Operating at High Tempo

“I agree that some [US military] units and some specialties have been overextended. The operating tempo has been too high, either for the unit or for the individuals involved. . . .

Five years ago, when units went over to Europe, they went over there and just hunkered down and stayed there for their tour. Now they go over, and that is a base from which they are forward deployed. They go from there to Provide Promise or Southern Watch or Vigilant Warrior, and some of those units . . . are doing it at a very high risk factor-some of them as high as sixty percent. That’s too high. Not only is there a lot of stress on the people involved because they’re away from their families . . . but it takes them out of their training cycle. . . . So some part of their proficiency is going downhill.”

Secretary of Defense William J. Perry, in a December 21, 1994, Pentagon press briefing.

Answer in Haste . . .

“I think that the record shows that the readiness of the forces [is] as high as they have ever been-higher, in my judgment, than they were in . . . 1990, when we were worrying about Iraq the first time.”

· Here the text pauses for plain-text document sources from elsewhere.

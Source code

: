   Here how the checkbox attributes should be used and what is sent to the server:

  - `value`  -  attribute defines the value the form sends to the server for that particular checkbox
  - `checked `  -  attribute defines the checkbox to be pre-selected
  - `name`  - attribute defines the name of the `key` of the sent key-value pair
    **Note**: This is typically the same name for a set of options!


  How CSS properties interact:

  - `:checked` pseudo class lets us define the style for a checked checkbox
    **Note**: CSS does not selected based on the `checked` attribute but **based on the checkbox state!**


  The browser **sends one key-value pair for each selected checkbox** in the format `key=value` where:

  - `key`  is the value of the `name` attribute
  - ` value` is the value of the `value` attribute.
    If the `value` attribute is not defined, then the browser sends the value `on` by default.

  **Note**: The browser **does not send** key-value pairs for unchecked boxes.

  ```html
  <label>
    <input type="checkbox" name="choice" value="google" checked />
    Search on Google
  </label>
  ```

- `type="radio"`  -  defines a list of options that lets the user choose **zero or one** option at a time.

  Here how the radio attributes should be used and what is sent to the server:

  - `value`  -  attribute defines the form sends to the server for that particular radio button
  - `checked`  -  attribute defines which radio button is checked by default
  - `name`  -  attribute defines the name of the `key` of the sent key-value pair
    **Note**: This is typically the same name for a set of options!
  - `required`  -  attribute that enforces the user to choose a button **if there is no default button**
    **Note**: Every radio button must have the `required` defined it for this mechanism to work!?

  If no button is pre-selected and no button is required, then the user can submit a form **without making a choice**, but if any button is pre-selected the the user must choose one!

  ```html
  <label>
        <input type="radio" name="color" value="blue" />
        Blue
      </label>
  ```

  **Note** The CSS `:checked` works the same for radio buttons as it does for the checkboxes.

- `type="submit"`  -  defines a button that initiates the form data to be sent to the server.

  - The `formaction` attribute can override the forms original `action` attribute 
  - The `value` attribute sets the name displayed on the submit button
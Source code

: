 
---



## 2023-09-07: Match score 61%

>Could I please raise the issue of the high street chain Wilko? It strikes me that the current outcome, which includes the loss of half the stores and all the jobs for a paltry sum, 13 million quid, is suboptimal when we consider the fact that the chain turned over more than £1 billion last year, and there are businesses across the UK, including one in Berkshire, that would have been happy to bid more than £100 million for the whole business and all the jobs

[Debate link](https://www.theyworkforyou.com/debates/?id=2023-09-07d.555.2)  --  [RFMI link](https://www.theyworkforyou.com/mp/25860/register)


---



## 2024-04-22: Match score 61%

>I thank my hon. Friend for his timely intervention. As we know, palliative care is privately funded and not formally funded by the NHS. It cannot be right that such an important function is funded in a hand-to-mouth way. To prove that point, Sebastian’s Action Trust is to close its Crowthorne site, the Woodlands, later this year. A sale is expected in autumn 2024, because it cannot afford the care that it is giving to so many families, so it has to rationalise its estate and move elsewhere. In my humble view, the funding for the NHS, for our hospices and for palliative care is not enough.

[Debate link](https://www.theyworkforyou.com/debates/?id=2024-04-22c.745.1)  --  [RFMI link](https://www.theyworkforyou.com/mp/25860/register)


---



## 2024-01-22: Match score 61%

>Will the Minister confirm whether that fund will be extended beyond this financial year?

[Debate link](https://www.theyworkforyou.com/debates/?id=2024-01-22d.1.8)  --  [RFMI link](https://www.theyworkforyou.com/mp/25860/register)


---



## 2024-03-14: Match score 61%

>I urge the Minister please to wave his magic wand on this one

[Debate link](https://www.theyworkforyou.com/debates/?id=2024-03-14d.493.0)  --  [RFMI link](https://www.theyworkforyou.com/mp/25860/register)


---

John M. Deutch, deputy secretary of Defense, in an October 13, 1994, Pentagon press briefing on US military readiness.

. . . Repent at Leisure

“You know, there are times when you wish you could take a sentence back. That’s one of the sentences I wish I could take back.”

Secretary Deutch in a December 1, 1994, White House press briefing, referring to his October statement about force readiness-a claim that was soon undercut by evidence of readiness problems within the armed services.

No Russian Veto

“We must not allow the Iron Curtain to be replaced by a veil of indifference. We must not consign new [east European] democracies to a gray zone. . . . NATO remains the bedrock of security in Europe, but its role is changing as the continent changes. . . . New members will join, country by country, gradually and openly. Each must be committed to democracy and free markets and be able to contribute to Europe’s security. NATO will not automatically exclude any nation from joining. At the same time, no country outside will be allowed . . . to veto expansion.”

President Clinton, in December 5, 1994, remarks in Budapest, Hungary, to the Conference on Security and Cooperation in Europe. His statement was aimed at Russia, which opposed NATO membership for Poland, Hungary, the Czech Republic, Slovakia, or any other former member of the Warsaw Pact.

Moscow’s Zbig Problems

“Nearly half a century ago, the Soviet Union spurned participation in the Marshall Plan and chose to go it alone-until it collapsed from historical fatigue. Tormented by domestic conflict, troubled by the rise of the new Muslim states to the south, and facing a possible future challenge from a powerful China in the east, today’s Russia is in no position to engage in a conflict with the West as well. Moscow can perhaps delay the enlargement of NATO, but it can neither halt Europe’s growth nor prevent the extension of the Euro-Atlantic security umbrella over the wider Europe. It can merely isolate itself again.”

Zbigniew Brzezinski, former White House special assistant for national security affairs, writing in the December 28, 1994, New York Times.

Noam Chomsky’s America

“True, Japan had committed many horrendous crimes before the US entered the war, but that’s hardly relevant, since the US had little objection to them, as long as it was permitted freely to share in the spoils. . . . Also true, Japan did commit a crime [the surprise attacks on Hawaii and the Philippines] on December 7­8, 1941, bombing military bases in two US colonies that had been stolen from their inhabitants-in one case by deceit and treachery, in another by slaughter of hundreds of thousands of defenseless people in the traditional style. But these Japanese crimes, though real enough, rank so low in the scale of those we [the United States] have regularly committed, before and since, that no honest person could take them very seriously as a justification for [a US] invasion [of Japan].”

MIT Professor Noam Chomsky, in a December 12, 1994, letter to AFA member Burr Bennett. Professor Chomsky was one of forty-eight “historians and scholars” who signed a letter demanding a more critical tone to the National Air and Space Museum’s exhibition of the Enola Gay, the B-29 that dropped an atomic bomb on Hiroshima.